Association between the genotype frequencies of Arg399Gln and clinico-pathological characteristics of lung cancer.
Discussion
In this study, we intended to investigate the association of two well-characterized non-synonymous polymorphisms in XRCC1 gene with lung cancer risk in the Chinese Han population. Our study first found that Arg194–Arg399 haplotype of XRCC1 gene was a significant contributor to lung cancer.
XRCC1 plays a major role in the multi-step base excision repair pathways in order to maintain genetic integrity. 5 It is becoming clear that defects in repair pathways are connected to many different types of diseases, especially in cancers. Various types of carcinoma were investigated for XRCCl gene Arg194Trp, Arg280His, and Arg399Gln polymorphism, such as esophageal cancer, prostate cancer, colorectal cancer, lung cancer, breast cancer, and hepatocellular carcinoma. Most of the studies showed the association between single-locus polymorphism of XRCC1 gene with cancer susceptibility. However, the relationship between polymorphism of XRCC1 gene and carcinogenesis risk differed in different Asian countries.14,18,19 Our study showed that there were no significant differences in the allele and genotype distributions of Arg194Trp or Arg399Gln single-locus polymorphism between lung cancer patients and controls. Previous studies15,16,20,21 also support our data that there is no association between XRCC1 gene polymorphism and the susceptibility to lung cancer. Research 19 in a Southern Italian population also showed that there is no evidence for the relationship between the XRCC1 Arg194Trp and Arg399Gln polymorphisms and the risk of lung cancer. However, there was a striking result that people who had carried Arg194–Arg399 haplotype in XRCC1 gene had a 1.893-fold increased risk of lung cancer relative to non-carriers in our study. And Matullo et al. 17 supported our study from the opposite aspect which revealed that XRCC1 399Gln allele might have a protective effect of lung cancer. Similar haplotype analysis of XRCC1 gene codons 194 and 399 based on large patient populations with cancer also supported our study, which showed that Arg194–Gln399 haplotype of XRCC1 gene might be a risk factor for breast cancer in Asian countries 23 and T194–G280–G399 haplotype pairs of XRCC1 gene would shorten the survive of lung cancer patients treated with radiotherapy. 24 Besides, from the experimental point of view, it is fully confirmed that Arg194–Arg399 haplotype had an increased power for detecting disease association compared with Arg194Trp or Arg399Gln SNP-based analysis. It also illustrates the Arg194–Arg399 haplotype may be a biomarker for lung cancer screening.
Our data suggested that there was no significant association between the two SNPs (Arg194Trp and Arg399Gln) and clinico-pathological parameters. The results are similar to a previous study 14 that showed lack of statistical significance between these polymorphisms and the clinico-pathological parameters included age at diagnosis and tumor stage.
Taken together, our study significantly demonstrated a contribution of XRCC1 gene haplotype Arg194–Arg399 to lung cancer susceptibility in the Han population.
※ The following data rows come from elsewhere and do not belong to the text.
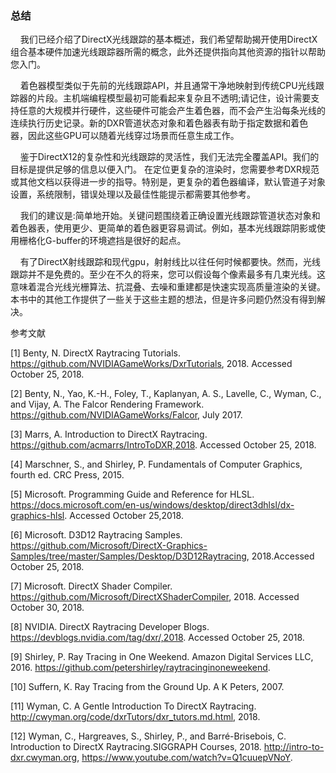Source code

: ### 总结

&nbsp;&nbsp;&nbsp;&nbsp;我们已经介绍了DirectX光线跟踪的基本概述，我们希望帮助揭开使用DirectX组合基本硬件加速光线跟踪器所需的概念，此外还提供指向其他资源的指针以帮助您入门。&nbsp;&nbsp;

&nbsp;&nbsp;&nbsp;&nbsp;着色器模型类似于先前的光线跟踪API，并且通常干净地映射到传统CPU光线跟踪器的片段。主机端编程模型最初可能看起来复杂且不透明;请记住，设计需要支持任意的大规模并行硬件，这些硬件可能会产生着色器，而不会产生沿每条光线的连续执行历史记录。新的DXR管道状态对象和着色器表有助于指定数据和着色器，因此这些GPU可以随着光线穿过场景而任意生成工作。&nbsp;&nbsp;

&nbsp;&nbsp;&nbsp;&nbsp;鉴于DirectX12的复杂性和光线跟踪的灵活性，我们无法完全覆盖API。我们的目标是提供足够的信息以便入门。 在定位更复杂的渲染时，您需要参考DXR规范或其他文档以获得进一步的指导。特别是，更复杂的着色器编译，默认管道子对象设置，系统限制，错误处理以及最佳性能提示都需要其他参考。&nbsp;&nbsp;

&nbsp;&nbsp;&nbsp;&nbsp;我们的建议是:简单地开始。关键问题围绕着正确设置光线跟踪管道状态对象和着色器表，使用更少、更简单的着色器更容易调试。例如，基本光线跟踪阴影或使用栅格化G-buffer的环境遮挡是很好的起点。&nbsp;&nbsp;

&nbsp;&nbsp;&nbsp;&nbsp;有了DirectX射线跟踪和现代gpu，射射线比以往任何时候都要快。然而，光线跟踪并不是免费的。至少在不久的将来，您可以假设每个像素最多有几束光线。这意味着混合光线光栅算法、抗混叠、去噪和重建都是快速实现高质量渲染的关键。本书中的其他工作提供了一些关于这些主题的想法，但是许多问题仍然没有得到解决。&nbsp;&nbsp;



参考文献&nbsp;&nbsp;

[1]   Benty, N. DirectX Raytracing Tutorials. https://github.com/NVIDIAGameWorks/DxrTutorials, 2018.   Accessed October 25, 2018.

[2] Benty, N., Yao, K.-H., Foley, T., Kaplanyan, A. S., Lavelle, C., Wyman, C., and Vijay, A. The Falcor Rendering Framework. https://github.com/NVIDIAGameWorks/Falcor, July 2017.

[3] Marrs, A. Introduction to DirectX Raytracing. https://github.com/acmarrs/IntroToDXR,2018. Accessed October 25, 2018.

[4] Marschner, S., and Shirley, P. Fundamentals of Computer Graphics, fourth ed. CRC Press, 2015.

[5] Microsoft. Programming Guide and Reference for HLSL. https://docs.microsoft.com/en-us/windows/desktop/direct3dhlsl/dx-graphics-hlsl. Accessed October 25,2018.

[6] Microsoft. D3D12 Raytracing Samples. https://github.com/Microsoft/DirectX-Graphics-Samples/tree/master/Samples/Desktop/D3D12Raytracing, 2018.Accessed October 25, 2018.

[7] Microsoft. DirectX Shader Compiler. https://github.com/Microsoft/DirectXShaderCompiler, 2018. Accessed October 30, 2018.

[8] NVIDIA. DirectX Raytracing Developer Blogs. https://devblogs.nvidia.com/tag/dxr/,2018. Accessed October 25, 2018.

[9] Shirley, P. Ray Tracing in One Weekend. Amazon Digital Services LLC, 2016. https://github.com/petershirley/raytracinginoneweekend.

[10] Suffern, K. Ray Tracing from the Ground Up. A K Peters, 2007.

[11] Wyman, C. A Gentle Introduction To DirectX Raytracing. http://cwyman.org/code/dxrTutors/dxr_tutors.md.html, 2018.

[12] Wyman, C., Hargreaves, S., Shirley, P., and Barré-Brisebois, C. Introduction to DirectX Raytracing.SIGGRAPH Courses, 2018. http://intro-to-dxr.cwyman.org, https://www.youtube.com/watch?v=Q1cuuepVNoY.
A larger group should be analyzed in further studies but that Arg194–Arg399 might possibly serve as an additive biomarker for the definition of a lung cancer risk population in the subgroup of the Chinese Han population.
Footnotes
Declaration of conflicting interests
The author(s) declared no potential conflicts of interest with respect to the research, authorship, and/or publication of this article.
Funding
This work was financially supported by the National Natural Science Foundation of China (nos. 81571613, 81572442, and 21275028), grants from Natural Science Foundation of Fujian Province (no. 2014J01337), Foundation of Fujian Education Department (no. JA12147), Foundation of National Innovative Entrepreneurial Training Program for College Students (no. 201310392025), and Foundation of Medical Technology and Engineering College in Fujian Medical University for Youth Teachers (no. 2011XY002).